**The task**: Below are the entries. Print only the lines starting at the one with "О Троице Единице" and ending at the one with "directly. The vector", exactly, with no pictures.

Collected data:
------------------------------------------------

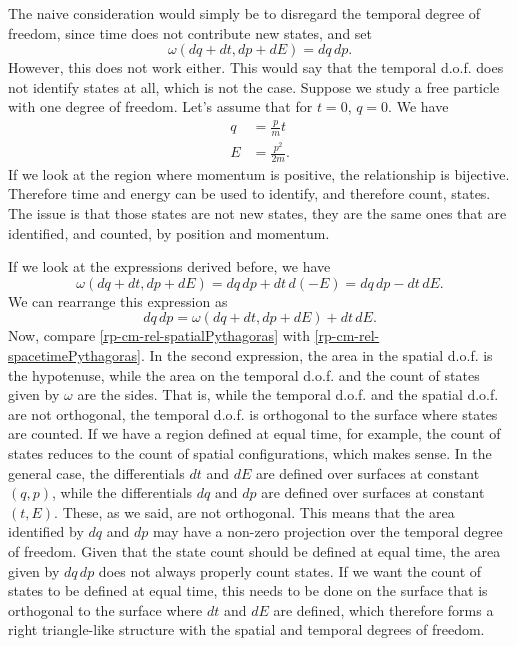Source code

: The naive consideration would simply be to disregard the temporal degree of freedom, since time does not contribute new states, and set
\begin{equation}
	\omega(dq + dt, dp + dE) = dq \, dp.
\end{equation}
However, this does not work either. This would say that the temporal d.o.f. does not identify states at all, which is not the case. Suppose we study a free particle with one degree of freedom. Let's assume that for $t=0$, $q=0$. We have
\begin{equation}
	\begin{aligned}
	q &= \frac{p}{m} t \\
	E &= \frac{p^2}{2m}.
	\end{aligned}
\end{equation}
If we look at the region where momentum is positive, the relationship is bijective. Therefore time and energy can be used to identify, and therefore count, states. The issue is that those states are not new states, they are the same ones that are identified, and counted, by position and momentum.

If we look at the expressions derived before, we have
\begin{equation}
	\omega(dq + dt, dp + dE) = dq \, dp + dt \, d(-E) = dq \, dp - dt \, dE.
\end{equation}
We can rearrange this expression as
\begin{equation}\label{rp-cm-rel-spacetimePythagoras}
	dq \, dp = \omega(dq + dt, dp + dE) + dt \, dE.
\end{equation}
Now, compare \ref{rp-cm-rel-spatialPythagoras} with \ref{rp-cm-rel-spacetimePythagoras}. In the second expression, the area in the spatial d.o.f. is the hypotenuse, while the area on the temporal d.o.f. and the count of states given by $\omega$ are the sides. That is, while the temporal d.o.f. and the spatial d.o.f. are not orthogonal, the temporal d.o.f. is orthogonal to the surface where states are counted. If we have a region defined at equal time, for example, the count of states reduces to the count of spatial configurations, which makes sense. In the general case, the differentials $dt$ and $dE$ are defined over surfaces at constant $(q, p)$, while the differentials $dq$ and $dp$ are defined over surfaces at constant $(t,E)$. These, as we said, are not orthogonal. This means that the area identified by $dq$ and $dp$ may have a non-zero projection over the temporal degree of freedom. Given that the state count should be defined at equal time, the area given by $dq \, dp$ does not always properly count states. If we want the count of states to be defined at equal time, this needs to be done on the surface that is orthogonal to the surface where $dt$ and $dE$ are defined, which therefore forms a right triangle-like structure with the spatial and temporal degrees of freedom.

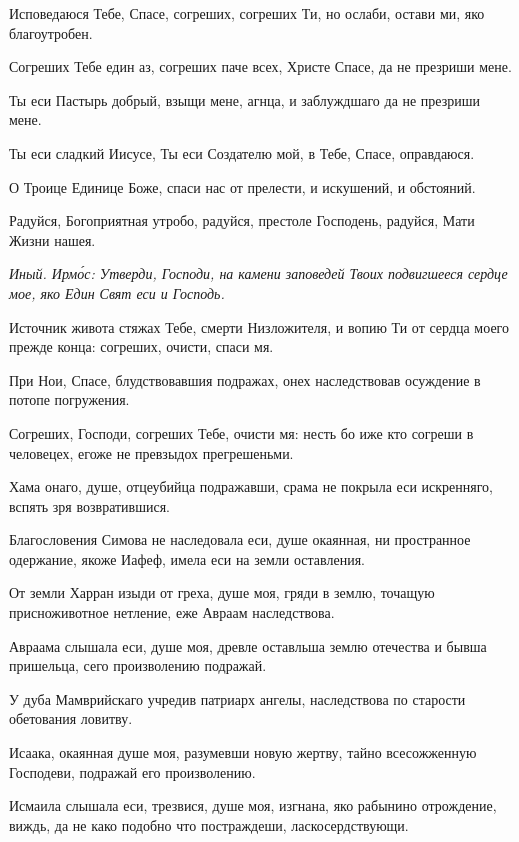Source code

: Исповедаюся Тебе, Спасе, согреших, согреших Ти, но ослаби, остави ми, яко благоутробен.

Согреших Тебе един аз, согреших паче всех, Христе Спасе, да не презриши мене.

Ты еси Пастырь добрый, взыщи мене, агнца, и заблуждшаго да не презриши мене.

Ты еси сладкий Иисусе, Ты еси Создателю мой, в Тебе, Спасе, оправдаюся.


О Троице Единице Боже, спаси нас от прелести, и искушений, и обстояний.


Радуйся, Богоприятная утробо, радуйся, престоле Господень, радуйся, Мати Жизни нашея.

\itshape Иный. Ирм\'{о}с\normalfont{}: Утверди, Господи, на камени заповедей Твоих подвигшееся сердце мое, яко Един Свят еси и Господь.

Источник живота стяжах Тебе, смерти Низложителя, и вопию Ти от сердца моего прежде конца: согреших, очисти, спаси мя.

При Нои, Спасе, блудствовавшия подражах, онех наследствовав осуждение в потопе погружения.

Согреших, Господи, согреших Тебе, очисти мя: несть бо иже кто согреши в человецех, егоже не превзыдох прегрешеньми.

Хама онаго, душе, отцеубийца подражавши, срама не покрыла еси искренняго, вспять зря возвратившися.

Благословения Симова не наследовала еси, душе окаянная, ни пространное одержание, якоже Иафеф, имела еси на земли оставления.

От земли Харран изыди от греха, душе моя, гряди в землю, точащую присноживотное нетление, еже Авраам наследствова.

Авраама слышала еси, душе моя, древле оставльша землю отечества и бывша пришельца, сего произволению подражай.

У дуба Мамврийскаго учредив патриарх ангелы, наследствова по старости обетования ловитву.

Исаака, окаянная душе моя, разумевши новую жертву, тайно всесожженную Господеви, подражай его произволению.

Исмаила слышала еси, трезвися, душе моя, изгнана, яко рабынино отрождение, виждь, да не како подобно что постраждеши, ласкосердствующи.

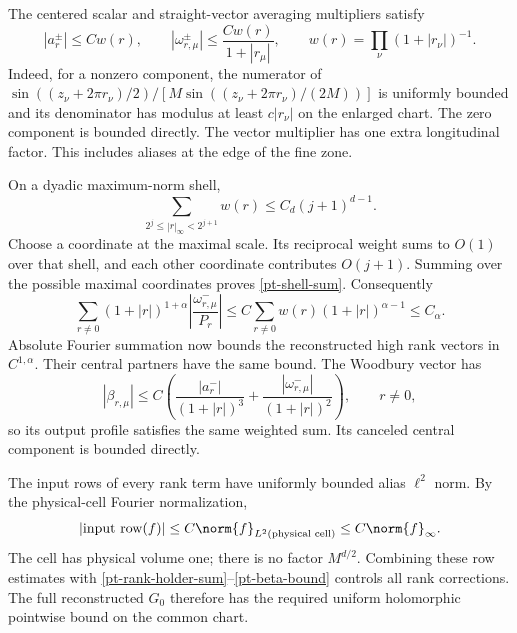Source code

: The centered scalar and straight-vector averaging multipliers satisfy
\begin{equation}\label{pt-alias-weights}
 |a_r^\pm|\le Cw(r),\qquad
 |\omega_{r,\mu}^\pm|\le\frac{Cw(r)}{1+|r_\mu|},\qquad
 w(r)=\prod_\nu(1+|r_\nu|)^{-1}.
\end{equation}
Indeed, for a nonzero component, the numerator of
$\sin((z_\nu+2\pi r_\nu)/2)/
 [M\sin((z_\nu+2\pi r_\nu)/(2M))]$
is uniformly bounded and its denominator has modulus at least
$c|r_\nu|$ on the enlarged chart. The zero component is bounded
directly. The vector multiplier has one extra longitudinal factor.
This includes aliases at the edge of the fine zone.

On a dyadic maximum-norm shell,
\begin{equation}\label{pt-shell-sum}
 \sum_{2^j\le|r|_\infty<2^{j+1}}w(r)
                      \le C_d(j+1)^{d-1}.
\end{equation}
Choose a coordinate at the maximal scale. Its reciprocal weight sums
to $O(1)$ over that shell, and each other coordinate contributes
$O(j+1)$. Summing over the possible maximal coordinates proves
\eqref{pt-shell-sum}. Consequently
\begin{equation}\label{pt-rank-holder-sum}
 \sum_{r\ne0}(1+|r|)^{1+\alpha}
             \left|\frac{\omega_{r,\mu}^-}{P_r}\right|
   \le C\sum_{r\ne0}w(r)(1+|r|)^{\alpha-1}
   \le C_\alpha.
\end{equation}
Absolute Fourier summation now bounds the reconstructed high rank
vectors in $C^{1,\alpha}$. Their central partners have the same bound.
The Woodbury vector has
\begin{equation}\label{pt-beta-bound}
 |\beta_{r,\mu}|
  \le C\left(\frac{|a_r^-|}{(1+|r|)^3}
                  +\frac{|\omega_{r,\mu}^-|}{(1+|r|)^2}\right),
       \qquad r\ne0,
\end{equation}
so its output profile satisfies the same weighted sum. Its canceled
central component is bounded directly.

The input rows of every rank term have uniformly bounded alias
$\ell^2$ norm. By the physical-cell Fourier normalization,
\[
 |\text{input row}(f)|
       \le C\norm{f}_{L^2(\text{physical cell})}
       \le C\norm{f}_\infty.
\]
The cell has physical volume one; there is no factor $M^{d/2}$.
Combining these row estimates with
\eqref{pt-rank-holder-sum}--\eqref{pt-beta-bound} controls all rank
corrections. The full reconstructed $G_0$ therefore has the required
uniform holomorphic pointwise bound on the common chart.

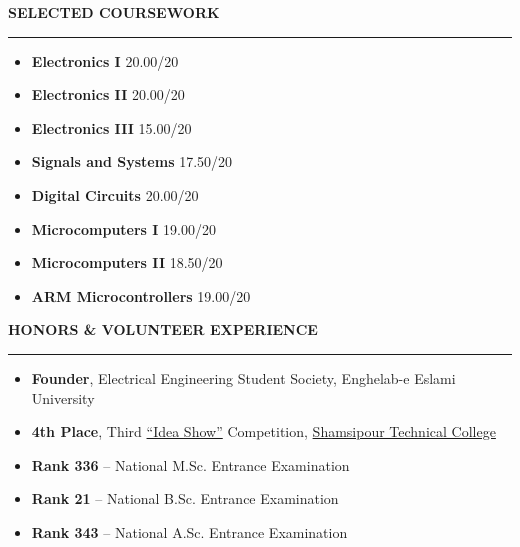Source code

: \documentclass[10pt,a4paper,ragged2e]{altacv}
\renewcommand{\cvsection}[2][]{%
  \bigskip
  \ifstrequal{#1}{}{}{\marginpar{\vspace*{\dimexpr1pt-\baselineskip}\raggedright}}%
  {\color{heading}\Large\bfseries\MakeUppercase{#2}}\\[-1ex]%
  {\color{heading}\rule{\linewidth}{2pt}\par}\medskip
}
\begin{document}
\cvsection{Selected Coursework}

\noindent
\begin{minipage}[t]{0.485\linewidth}
\begin{itemize}
  \item \textbf{Electronics I} \hfill 20.00/20
  \item \textbf{Electronics II} \hfill 20.00/20
  \item \textbf{Electronics III} \hfill 15.00/20
  \item \textbf{Signals and Systems} \hfill 17.50/20
\end{itemize}
\end{minipage}\hfill
\begin{minipage}[t]{0.485\linewidth}
\begin{itemize}
  
  \item \textbf{Digital Circuits} \hfill 20.00/20
  \item \textbf{Microcomputers I} \hfill 19.00/20
  \item \textbf{Microcomputers II} \hfill 18.50/20
  \item \textbf{ARM Microcontrollers} \hfill 19.00/20
\end{itemize}
\end{minipage}

\cvsection{Honors \& Volunteer Experience}
\begin{itemize}
	\item \textbf{Founder}, Electrical Engineering Student Society, Enghelab-e Eslami University

\item \textbf{4th Place}, Third \href{https://shamsipour.tvu.ac.ir/fa/713554}{``Idea Show''} Competition, \href{https://shamsipour.tvu.ac.ir/fa/714120}{Shamsipour Technical College}

	\item \textbf{Rank 336} -- National M.Sc. Entrance Examination
	\item \textbf{Rank 21} -- National B.Sc. Entrance Examination
	\item \textbf{Rank 343} -- National A.Sc. Entrance Examination
\end{itemize}
\end{document}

------------------------------------------------

**Reply**:
О Троице Единице Боже, спаси нас от прелести, и искушений, и обстояний.


Радуйся, Богоприятная утробо, радуйся, престоле Господень, радуйся, Мати Жизни нашея.

\itshape Иный. Ирм\'{о}с\normalfont{}: Утверди, Господи, на камени заповедей Твоих подвигшееся сердце мое, яко Един Свят еси и Господь.

Источник живота стяжах Тебе, смерти Низложителя, и вопию Ти от сердца моего прежде конца: согреших, очисти, спаси мя.

При Нои, Спасе, блудствовавшия подражах, онех наследствовав осуждение в потопе погружения.

Согреших, Господи, согреших Тебе, очисти мя: несть бо иже кто согреши в человецех, егоже не превзыдох прегрешеньми.

Хама онаго, душе, отцеубийца подражавши, срама не покрыла еси искренняго, вспять зря возвратившися.

Благословения Симова не наследовала еси, душе окаянная, ни пространное одержание, якоже Иафеф, имела еси на земли оставления.

От земли Харран изыди от греха, душе моя, гряди в землю, точащую присноживотное нетление, еже Авраам наследствова.

Авраама слышала еси, душе моя, древле оставльша землю отечества и бывша пришельца, сего произволению подражай.

У дуба Мамврийскаго учредив патриарх ангелы, наследствова по старости обетования ловитву.

Исаака, окаянная душе моя, разумевши новую жертву, тайно всесожженную Господеви, подражай его произволению.

Исмаила слышала еси, трезвися, душе моя, изгнана, яко рабынино отрождение, виждь, да не како подобно что постраждеши, ласкосердствующи.

Source code

: The centered scalar and straight-vector averaging multipliers satisfy
\begin{equation}\label{pt-alias-weights}
 |a_r^\pm|\le Cw(r),\qquad
 |\omega_{r,\mu}^\pm|\le\frac{Cw(r)}{1+|r_\mu|},\qquad
 w(r)=\prod_\nu(1+|r_\nu|)^{-1}.
\end{equation}
Indeed, for a nonzero component, the numerator of
$\sin((z_\nu+2\pi r_\nu)/2)/
 [M\sin((z_\nu+2\pi r_\nu)/(2M))]$
is uniformly bounded and its denominator has modulus at least
$c|r_\nu|$ on the enlarged chart. The zero component is bounded
directly. The vector multiplier has one extra longitudinal factor.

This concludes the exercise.